Une autre méthode indirecte d'appréhender les EMI consiste à placer de jeunes volontaires en état de syncope par le biais d'une hyperventilation induite par des manœuvres de Vasalva. Ce qui fut fait à Liège. Dans cette étude, huit participants sur 22 rapportèrent des souvenirs conformes à ceux d'une NDE-like. Les chercheurs relevèrent chez eux  une augmentation de la « complexité cérébrale » (brain complexity), laquelle se traduit par des connexions neuronales plus riches et plus dynamiques ainsi que par leur grande diversité architecturale. « D’autre part », souligne Charlotte Martial, « nous avons mis en évidence, chez ces sujets, une augmentation des ondes lentes, notamment delta et thêta, dans la zone temporo-pariétale, région que la littérature décrit comme impliquée dans la conscience. En outre, on sait que, stimulée, la jonction temporo-pariétale peut induire des expériences de décorporation. Enfin, la littérature associe les ondes delta et thêta aux expériences subjectives vécues sous drogues psychédéliques. »
Des « flashes » de conscience
D'aucuns affirment qu'une fois réanimés, des patients ont pu reconstituer les conversations et les actes du personnel médical. 80% des sujets ayant connu une expérience de décorporation déclarent même avoir assisté, d'une position surélevée, à la scène de leur réanimation. Le Coma Science Group a entrepris une étude en salle de réanimation au CHU de Liège. Les chercheurs se sont donné pour but, grâce aux techniques EEG, d'identifier de potentiels moments de conscience chez des personnes considérées comme inconscientes à la suite, par exemple, d’un arrêt cardiaque ou d’une intubation résultant d’une complication opératoire. Comme le précise Charlotte Martial, il est possible également qu’en dehors d’éventuelles reconnexions à l’environnement, des reconstitutions similaires à celles de rêves puissent également être le support d’étonnantes descriptions en lien avec les attentes du sujet, les propos qui lui ont été tenus après son EMI ou encore sa connaissance de l’environnement hospitalier.

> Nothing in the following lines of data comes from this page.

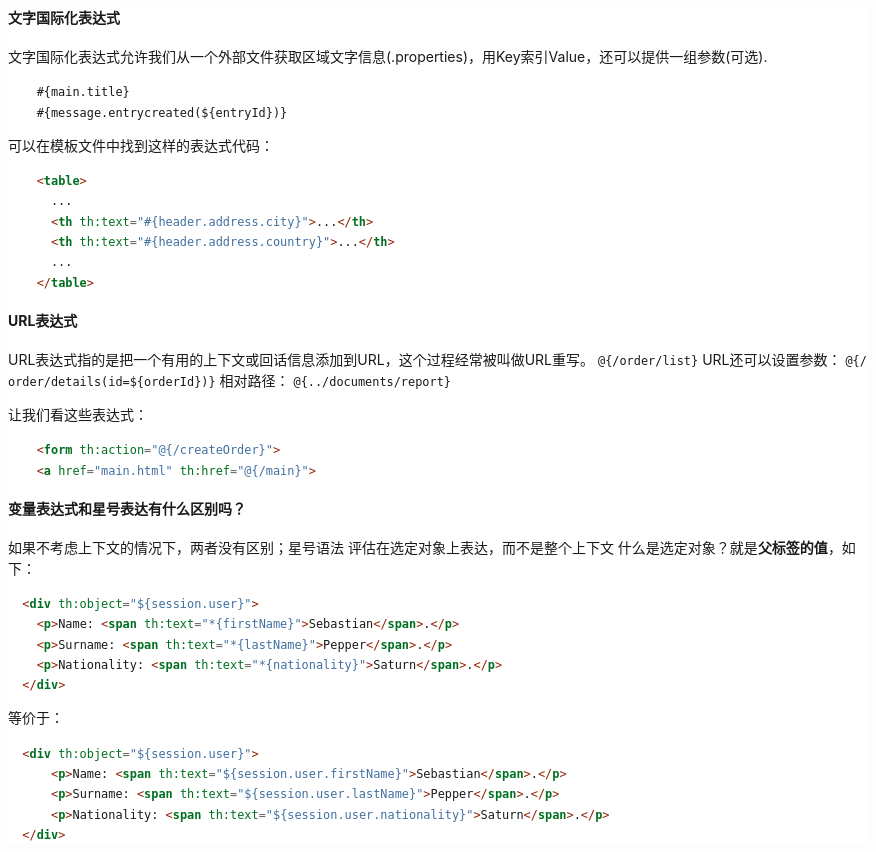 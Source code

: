 #### 文字国际化表达式

文字国际化表达式允许我们从一个外部文件获取区域文字信息(.properties)，用Key索引Value，还可以提供一组参数(可选).

```properties
    #{main.title}  
    #{message.entrycreated(${entryId})}  
```

可以在模板文件中找到这样的表达式代码：

```html
    <table>  
      ...  
      <th th:text="#{header.address.city}">...</th>  
      <th th:text="#{header.address.country}">...</th>  
      ...  
    </table>  
```

#### URL表达式

URL表达式指的是把一个有用的上下文或回话信息添加到URL，这个过程经常被叫做URL重写。
` @{/order/list} `
URL还可以设置参数：
` @{/order/details(id=${orderId})} ` 
相对路径：
` @{../documents/report} `

让我们看这些表达式：

```html
    <form th:action="@{/createOrder}">  
    <a href="main.html" th:href="@{/main}">
```

#### 变量表达式和星号表达有什么区别吗？

如果不考虑上下文的情况下，两者没有区别；星号语法 评估在选定对象上表达，而不是整个上下文 
什么是选定对象？就是**父标签的值**，如下：

```html
  <div th:object="${session.user}">
    <p>Name: <span th:text="*{firstName}">Sebastian</span>.</p>
    <p>Surname: <span th:text="*{lastName}">Pepper</span>.</p>
    <p>Nationality: <span th:text="*{nationality}">Saturn</span>.</p>
  </div>
```

等价于：

```html
  <div th:object="${session.user}">
	  <p>Name: <span th:text="${session.user.firstName}">Sebastian</span>.</p>
	  <p>Surname: <span th:text="${session.user.lastName}">Pepper</span>.</p>
	  <p>Nationality: <span th:text="${session.user.nationality}">Saturn</span>.</p>
  </div>
```

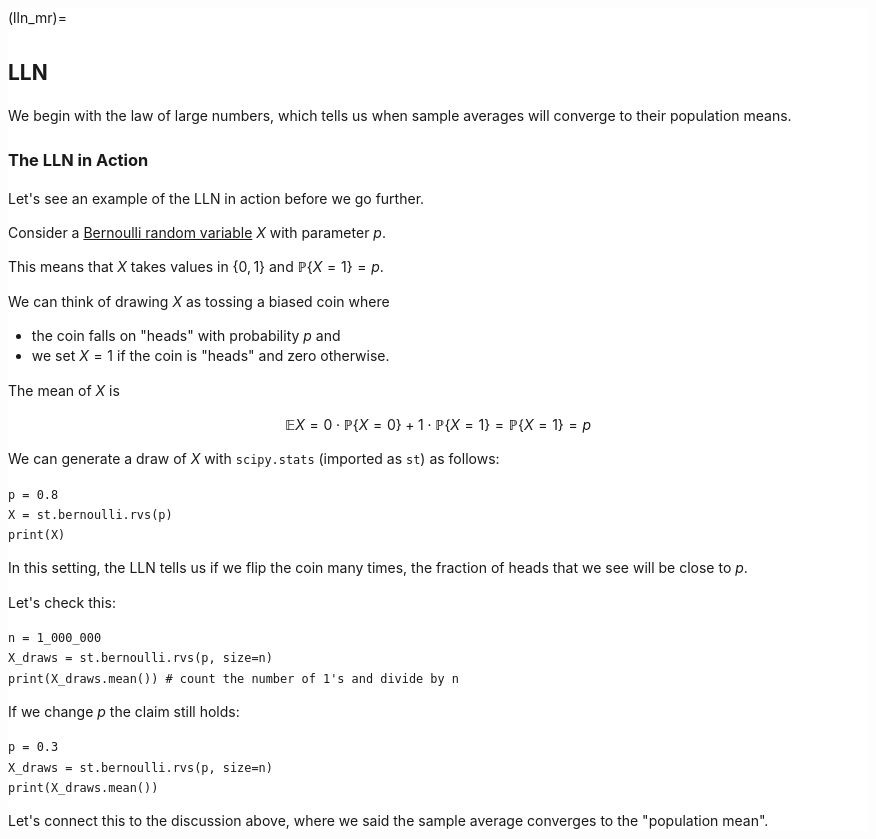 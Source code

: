 (lln_mr)=
## LLN

```{index} single: Law of Large Numbers
```

We begin with the law of large numbers, which tells us when sample averages
will converge to their population means.

### The LLN in Action

Let's see an example of the LLN in action before we go further.

Consider a [Bernoulli random variable](https://en.wikipedia.org/wiki/Bernoulli_distribution) $X$ with parameter $p$.

This means that $X$ takes values in $\{0,1\}$ and $\mathbb P\{X=1\} = p$.

We can think of drawing $X$ as tossing a biased coin where

* the coin falls on "heads" with probability $p$ and
* we set $X=1$ if the coin is "heads" and zero otherwise.

The mean of $X$ is 

$$
\mathbb E X = 0 \cdot \mathbb P\{X=0\} + 1 \cdot \mathbb P\{X=1\} = \mathbb P\{X=1\} = p
$$

We can generate a draw of $X$ with `scipy.stats` (imported as `st`) as follows:

```{code-cell} ipython3
p = 0.8
X = st.bernoulli.rvs(p)
print(X)
```

In this setting, the LLN tells us if we flip the coin many times, the fraction of heads that we see will be close to $p$.

Let's check this:

```{code-cell} ipython3
n = 1_000_000
X_draws = st.bernoulli.rvs(p, size=n)
print(X_draws.mean()) # count the number of 1's and divide by n
```

If we change $p$ the claim still holds:

```{code-cell} ipython3
p = 0.3
X_draws = st.bernoulli.rvs(p, size=n)
print(X_draws.mean())
```

Let's connect this to the discussion above, where we said the sample average converges to the "population mean".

De même, les neuroscientifiques liégeois ont placé des caméras dans la salle de réanimation du CHU de Liège afin de filmer la prise en charge des patients et, moyennant leur consentement, comparer ultérieurement leurs rapports subjectifs de vécu d’OBE ou de NDE avec les images vidéo. Premiers résultats de cette étude en cours attendus dans environ un an. « À mon sens, s’il devait y avoir concordance entre ces images et les récits subjectifs portant sur des souvenirs de la prise en charge en réanimation, cela ne permettrait pas de conclure que la conscience peut se localiser en dehors du cerveau, mais qu’il existe une réalité physiologique permettant au patient de disposer d’un minimum de conscience alors qu’il était jugé totalement inconscient. Un tel résultat remettrait cependant en question toute la littérature scientifique sur la conscience », conclut Charlotte Martial.